This project is not being actively mantained and has been archived.
A library for fast loading and unloading of data between Apache Spark and DB2/DashDB.
This library requires Apache Spark 1.6+, Apache Commons CSV library and DB2 JDBC driver.
This package provides options for:
-
Persisting data from Apache Spark into DB2/DashDB at HiSpeed leveraging the DB2 LOAD utility.
-
Loading of data from DB2/DashDB into Apache Spark using parallel read from database partitions.
git clone https://github.com/SparkTC/spark-db2
cd spark-db2
sbt clean package
Load data from DB2/DashDB into Apache Spark using DataFrames API
import com.ibm.spark.ibmdataserver.Constants
import org.apache.spark.sql.SQLContext
import org.apache.spark.{SparkContext, SparkConf}
val sparkContext = new SparkContext(conf)
val sqlContext = new SQLContext(sparkContext)
val df = sqlContext.read
.format("com.ibm.spark.ibmdataserver")
.option(Constants.JDBCURL, DB2_CONNECTION_URL) //Specify the JDBC connection URL
.option(Constants.TABLE,tableName) //Specify the table from which to read
.load()
df.show()
Persist data from Apache Spark DataFrames into DB2/DashDB
import com.ibm.spark.ibmdataserver.Constants
import org.apache.spark.sql.SQLContext
import org.apache.spark.{SparkContext, SparkConf}
val sparkContext = new SparkContext(conf)
val sqlContext = new SQLContext(sparkContext)

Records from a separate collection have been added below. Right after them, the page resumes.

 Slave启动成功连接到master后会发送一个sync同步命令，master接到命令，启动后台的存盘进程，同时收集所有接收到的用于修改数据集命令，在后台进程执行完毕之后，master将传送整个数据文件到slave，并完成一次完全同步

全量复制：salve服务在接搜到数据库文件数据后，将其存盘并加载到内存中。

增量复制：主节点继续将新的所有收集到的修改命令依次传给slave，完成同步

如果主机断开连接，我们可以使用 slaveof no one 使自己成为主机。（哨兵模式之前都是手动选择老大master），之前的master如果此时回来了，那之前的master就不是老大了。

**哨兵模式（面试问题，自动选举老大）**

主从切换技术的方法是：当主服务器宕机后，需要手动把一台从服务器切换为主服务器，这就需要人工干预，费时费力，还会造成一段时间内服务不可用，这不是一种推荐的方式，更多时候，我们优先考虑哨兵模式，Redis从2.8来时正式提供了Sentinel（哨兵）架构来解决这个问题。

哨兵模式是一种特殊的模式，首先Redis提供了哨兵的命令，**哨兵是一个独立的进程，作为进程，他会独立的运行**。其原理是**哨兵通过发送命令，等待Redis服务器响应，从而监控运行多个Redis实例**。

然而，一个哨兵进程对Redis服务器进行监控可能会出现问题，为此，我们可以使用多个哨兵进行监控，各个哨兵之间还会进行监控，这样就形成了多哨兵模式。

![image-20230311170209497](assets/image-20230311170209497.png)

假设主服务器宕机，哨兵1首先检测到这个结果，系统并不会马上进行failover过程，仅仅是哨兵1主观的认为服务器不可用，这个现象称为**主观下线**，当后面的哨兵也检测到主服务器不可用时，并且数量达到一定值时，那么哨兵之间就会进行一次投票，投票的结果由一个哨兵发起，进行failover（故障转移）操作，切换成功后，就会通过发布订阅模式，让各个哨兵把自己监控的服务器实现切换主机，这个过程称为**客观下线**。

val df = sqlContext.read.json("/Users/sparkuser/data.json")
df.write
.format("com.ibm.spark.ibmdataserver")
.option(Constants.JDBCURL, DB2_CONNECTION_URL) //Specify the JDBC connection URL
.option(Constants.TABLE,tableName) //Specify the table (will be created if not present) to which data is to be written
.option(Constants.TMPPATH, tmpPath) //Temporary path to be used for generating intermediate files during processing [System tmp path will be used by default]
.mode("Append")
.save()
Load data from DB2 into Apache Spark using DataFrames API
import com.ibm.spark.ibmdataserver.Constants;
import org.apache.spark.SparkConf;
import org.apache.spark.SparkContext;
import org.apache.spark.sql.DataFrame;
import org.apache.spark.sql.SQLContext;
SparkConf conf = new SparkConf().setMaster("local[2]").setAppName("write test");
SparkContext sparkContext = new SparkContext(conf);
SQLContext sqlContext = new SQLContext(sparkContext);
DataFrame df = sqlContext.read().format("com.ibm.spark.ibmdataserver")
.option(Constants.JDBCURL(), DB2_CONNECTION_URL) //Specify the JDBC connection URL
.option(Constants.TABLE(),tableName)
.load();
df.show()
Persist data from Apache Spark DataFrames into DB2
import com.ibm.spark.ibmdataserver.Constants;
import org.apache.spark.SparkConf;
import org.apache.spark.SparkContext;
import org.apache.spark.sql.DataFrame;
import org.apache.spark.sql.SQLContext;
SparkConf conf = new SparkConf().setMaster("local[2]").setAppName("write test");
SparkContext sparkContext = new SparkContext(conf);
SQLContext sqlContext = new SQLContext(sparkContext);
DataFrame df = sqlContext.read().json(path);
df.write()
.format("com.ibm.spark.ibmdataserver") //Specify the table from which to read
.option(Constants.JDBCURL(), DB2_CONNECTION_URL) //Specify the JDBC connection URL
.option(Constants.TABLE(),tableName) //Specify the table (will be created if not present) to which data is to be written
.option(Constants.TMPPATH(), tmpPath) //Temporary path to be used for generating intermediate files during processing [System tmp path will be used by default]
.mode("Append")
.save();